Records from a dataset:

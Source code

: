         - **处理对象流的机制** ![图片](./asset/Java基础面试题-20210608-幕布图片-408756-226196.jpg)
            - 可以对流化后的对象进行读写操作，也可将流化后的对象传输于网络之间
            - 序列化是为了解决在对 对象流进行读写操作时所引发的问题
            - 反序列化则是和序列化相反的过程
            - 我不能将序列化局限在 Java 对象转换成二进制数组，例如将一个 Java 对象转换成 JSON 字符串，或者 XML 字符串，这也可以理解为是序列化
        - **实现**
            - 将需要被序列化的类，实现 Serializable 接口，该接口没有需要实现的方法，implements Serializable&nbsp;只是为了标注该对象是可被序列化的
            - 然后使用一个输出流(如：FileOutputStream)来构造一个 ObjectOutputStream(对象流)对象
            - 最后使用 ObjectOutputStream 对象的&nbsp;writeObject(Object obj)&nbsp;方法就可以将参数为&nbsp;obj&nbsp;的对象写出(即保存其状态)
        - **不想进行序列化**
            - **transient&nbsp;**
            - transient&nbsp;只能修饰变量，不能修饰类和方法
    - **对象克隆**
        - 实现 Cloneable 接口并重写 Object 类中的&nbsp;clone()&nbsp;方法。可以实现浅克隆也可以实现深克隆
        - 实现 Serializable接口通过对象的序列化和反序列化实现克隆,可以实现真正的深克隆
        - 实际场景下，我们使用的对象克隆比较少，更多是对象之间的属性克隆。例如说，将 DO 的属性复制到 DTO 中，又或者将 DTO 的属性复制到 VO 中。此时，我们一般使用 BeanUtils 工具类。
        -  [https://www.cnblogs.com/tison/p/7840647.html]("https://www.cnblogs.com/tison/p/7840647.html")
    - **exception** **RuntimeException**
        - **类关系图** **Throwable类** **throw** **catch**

Work instructions -
Exact copies of the line containing "- transient&nb" and of every line after it through the end of the entries are all that should be output.

Reply -
            - transient&nbsp;只能修饰变量，不能修饰类和方法
    - **对象克隆**
        - 实现 Cloneable 接口并重写 Object 类中的&nbsp;clone()&nbsp;方法。可以实现浅克隆也可以实现深克隆
        - 实现 Serializable接口通过对象的序列化和反序列化实现克隆,可以实现真正的深克隆
        - 实际场景下，我们使用的对象克隆比较少，更多是对象之间的属性克隆。例如说，将 DO 的属性复制到 DTO 中，又或者将 DTO 的属性复制到 VO 中。此时，我们一般使用 BeanUtils 工具类。
        -  [https://www.cnblogs.com/tison/p/7840647.html]("https://www.cnblogs.com/tison/p/7840647.html")
    - **exception** **RuntimeException**
        - **类关系图** **Throwable类** **throw** **catch**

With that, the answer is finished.